Here’s a code that accomplishes fairly well what I want; may there is better solution?

import plotly.graph_objects as go
import pandas as pd

df = pd.read_csv('https://raw.githubusercontent.com/mwaskom/seaborn-data/master/tips.csv')

days=['day1 and day 2', 'day 3 and day 4']

# Group and calculate the mean and sem
mean = df.groupby('day').mean()
sem = df.groupby('day').sem()

# Bar graphs and error bars for top stack only
fig = go.Figure(data=[
    go.Bar(name='Thursday and Saturday', x=days, y=[mean_thur, mean_sat], marker_color='#E45746', opacity=0.8),           
    
    go.Bar(name='Friday and Sunday', x=days, y=[mean_fri, mean_sun], marker_color='#72B7B2', opacity=0.8,           
           error_y=dict(
           type='data', # value of error bar given in data coordinates
           array=[sem_fri, sem_sun], color='rgba(0,0,0,1)', thickness=2, width=10,
           visible=True)
          )          
])

# Error bars for bottom stack
fig.add_trace(go.Scatter(
    x=['day1 and day 2'], y=[mean_thur],
    mode='markers',
    name='error_bars_thursday',
    error_y=dict(
        type='constant',
        value=sem_thur,
        color='rgba(0,0,0,1)',
        thickness=1.8,
        width=10        
    ),
        marker=dict(color='rgba(0,0,0,1)', size=10, opacity=0),
        showlegend=False
))

fig.add_trace(go.Scatter(
    x=['day 3 and day 4'], y=[mean_sat],
    mode='markers',
    name='error_bars_saturday',
    error_y=dict(
        type='constant',
        value=sem_sat,
        color='rgba(0,0,0,1)',
        thickness=1.8,
        width=10,
    ),
        marker=dict(color='rgba(0,0,0,1)', size=10, opacity=0),
        showlegend=False
))


# Add n numbers
fig.add_trace(go.Scatter(
    x=['day1 and day 2', 'day 3 and day 4'],
    y=[30, 36],
    mode="text",
    name="n_numbers",
    text=['n=20', 'n=50'],
    textposition="top center",
    showlegend=False
))

# Add brackets for p-values
# Bottom bars
fig.add_trace(go.Scatter(x=['day1 and day 2', 'day1 and day 2', 'day 3 and day 4', 'day 3 and day 4'],
                         y=[20, 25, 25, 22],
                         fill=None, mode="lines", line=dict(color='rgba(0,0,0,1)',width=2),
                         showlegend=False
                        )
             )
# Top bars
fig.add_trace(go.Scatter(x=['day1 and day 2', 'day1 and day 2', 'day 3 and day 4', 'day 3 and day 4'],
                         y=[40, 47, 47, 45],
                         fill=None, mode="lines", line=dict(color='rgba(0,0,0,1)',width=2),
                         showlegend=False
                        )
             )


# Add p-values
fig.add_annotation(text="p=0.00156",
                   name="p-value",                                  
                   xref="paper", yref="paper",
                   x=0.5, y=0.57, showarrow=False,
                   font=dict(size=12, color="black")
                  )

fig.add_annotation(text="***",
                   name="p-value",                                  
                   xref="paper", yref="paper",
                   x=0.5, y=1.1, showarrow=False,
                   font=dict(size=12, color="black"),                                   
                  )

                   
# Customization of layout and traces
fig.update_layout(template='simple_white', title='', yaxis_title='Title Y', barmode='stack',
                  dragmode='drawrect', font_size=12,
                  # style of new shapes
                  newshape=dict(line_color='magenta', fillcolor=None, opacity=0.5),
                  hoverlabel_namelength=-1)
fig.update_traces(marker_line_color='rgba(0,0,0,0.8)', marker_line_width=1, textfont_size=12, opacity=0.8)

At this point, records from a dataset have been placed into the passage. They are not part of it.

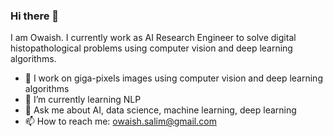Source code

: ### Hi there 👋


I am Owaish. I currently work as AI Research Engineer to solve digital histopathological problems using computer vision and deep learning algorithms.

- 🔭 I work on giga-pixels images using computer vision and deep learning algorithms
- 🌱 I’m currently learning NLP
- 💬 Ask me about AI, data science, machine learning, deep learning
- 📫 How to reach me: owaish.salim@gmail.com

#fig.update_shapes(opacity=1)

# Make figure zoomable, hide logo et cetera
config = dict({'scrollZoom':True, 'displaylogo': True,
               'modeBarButtonsToAdd':['drawopenpath', 'eraseshape']
              })

fig.show(config=config)

print(mean)
print(sem)

Please see also Scatter plot with conditional error bars

I hope that adding p-values and their brackets will be made easier in the future.